The key is to really work hard to let other people know that you are actually listening.  The use of eye contact and facial expressions followed up by either additional questions or a synopsis of what was heard conveys to others that you are truly present. If the conversation is happening over the phone or through a digital medium, consider following up with a short summary as to what you heard.

This final tip is probably the most important.  The best way to illustrate that you have really listened is to TAKE ACTION in some way so that the other person knows that they were actually heard.

The action could be moving an idea forward or explaining your decision to go in another direction.  There are always times when people just want to vent and be listened to. In these cases, the most important thing you can do is show you care.

In the digital age, we are all trying so hard to be heard, but are we making the time to listen and reflect?  Social media has ushered in a new era of communication and collaboration.  Traditional hurdles such as time, distance, and money have been overcome as more and more tools are available that allow people to share resources, ideas, opinions, and feedback.  For those of us who routinely leverage social media for these purposes, we are all parts of a vibrant, connected, global community committed to improving professional practice as well as our own lives.  Being able to share information and ideas like never before is exhilarating. BUT, are we taking the time to really listen to what others are sharing?

The art of listening can and MUST be extended to the social media space.

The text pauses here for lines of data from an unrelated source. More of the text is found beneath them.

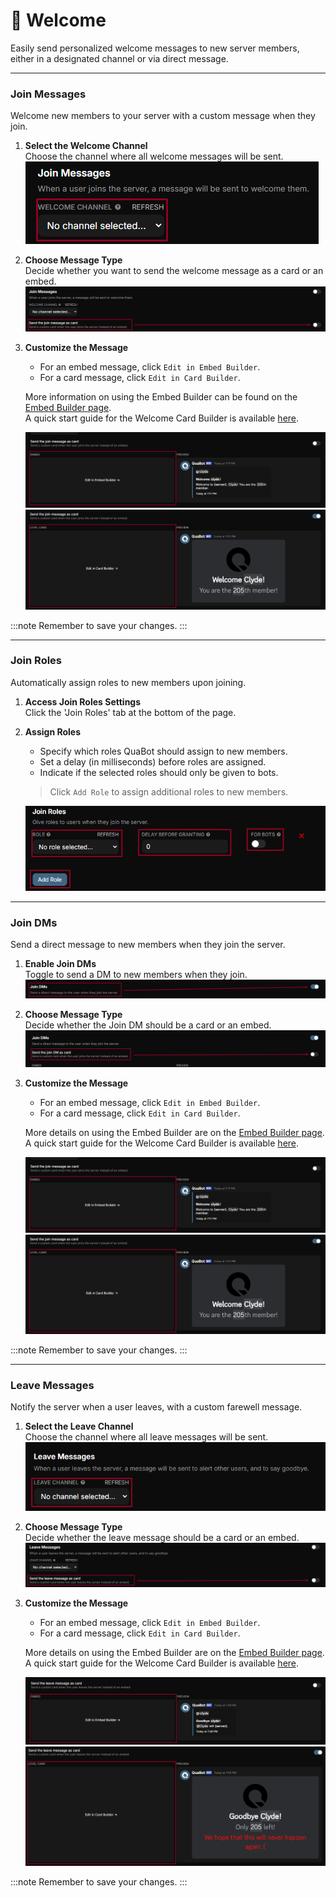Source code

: # 👋 Welcome

Easily send personalized welcome messages to new server members, either in a designated channel or via direct message.

---------------

### Join Messages
Welcome new members to your server with a custom message when they join.

1. **Select the Welcome Channel**  
   Choose the channel where all welcome messages will be sent.  
   ![Channel selection interface](../img/Welcome-JoinChannel.png)

2. **Choose Message Type**  
   Decide whether you want to send the welcome message as a card or an embed.  
   ![Choosing between card or embed message](../img/Welcome-CardOrEmbed.png)

3. **Customize the Message**  
   - For an embed message, click `Edit in Embed Builder`.
   - For a card message, click `Edit in Card Builder`.  
   
   More information on using the Embed Builder can be found on the [Embed Builder page](/docs/embed-builder).  
   A quick start guide for the Welcome Card Builder is available [here](/docs/welcome-card-builder-quickstart).  
   
   ![Embed Builder interface](../img/Welcome-EditEmbedBuilder.png)
   ![Card Builder interface](../img/Welcome-EditCardBuilder.png)

:::note
Remember to save your changes.
:::

----------

### Join Roles
Automatically assign roles to new members upon joining.

1. **Access Join Roles Settings**  
   Click the 'Join Roles' tab at the bottom of the page.

2. **Assign Roles**  
   - Specify which roles QuaBot should assign to new members.
   - Set a delay (in milliseconds) before roles are assigned.
   - Indicate if the selected roles should only be given to bots.

   > Click `Add Role` to assign additional roles to new members.

   ![Join Roles page interface](../img/Welcome-JoinRoles.png)

-------------

### Join DMs
Send a direct message to new members when they join the server.

1. **Enable Join DMs**  
   Toggle to send a DM to new members when they join.  
   ![Join DM enable toggle](../img/Welcome-JoinDMEnable.png)

2. **Choose Message Type**  
   Decide whether the Join DM should be a card or an embed.  
   ![Choosing between card or embed DM](../img/Welcome-CardOrEmbedDM.png)

3. **Customize the Message**  
   - For an embed message, click `Edit in Embed Builder`.
   - For a card message, click `Edit in Card Builder`.  
   
   More details on using the Embed Builder are on the [Embed Builder page](/docs/embed-builder).  
   A quick start guide for the Welcome Card Builder is available [here](./docs/modules/welcome/welcome-card-builder).  
   
   ![Embed Builder interface](../img/Welcome-EditEmbedBuilder.png)
   ![Card Builder interface](../img/Welcome-EditCardBuilder.png)

:::note
Remember to save your changes.
:::

--------

### Leave Messages
Notify the server when a user leaves, with a custom farewell message.

1. **Select the Leave Channel**  
   Choose the channel where all leave messages will be sent.  
   ![Channel selection interface](../img/Welcome-LeaveChannel.png)

2. **Choose Message Type**  
   Decide whether the leave message should be a card or an embed.  
   ![Choosing between card or embed leave message](../img/Welcome-CardOrEmbedLeave.png)

3. **Customize the Message**  
   - For an embed message, click `Edit in Embed Builder`.
   - For a card message, click `Edit in Card Builder`.  
   
   More details on using the Embed Builder are on the [Embed Builder page](/docs/embed-builder).  
   A quick start guide for the Welcome Card Builder is available [here](/docs/modules/welcome/welcome-card-builder).  
   
   ![Embed Builder interface](../img/Welcome-EditEmbedBuilderLeave.png)
   ![Card Builder interface](../img/Welcome-EditCardBuilderLeave.png)

:::note
Remember to save your changes.
:::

It is not a one-way street. Consider upping your engagement on others’ blogs and updates, and truly engaging in conversations. Reaching out like this can mean the world to someone, and may open an unexpected door for you too.  It shows that you care and are actually listening in the digital space. If someone engages you in this space, with a question or comment, take the time to reply back.

As Aristotle once said, “We are what we repeatedly do. Excellence, then, is not an act, but a habit.” Make improved listening a habit to move more ideas forward and build positive relationships in the process.

Are you honestly listening?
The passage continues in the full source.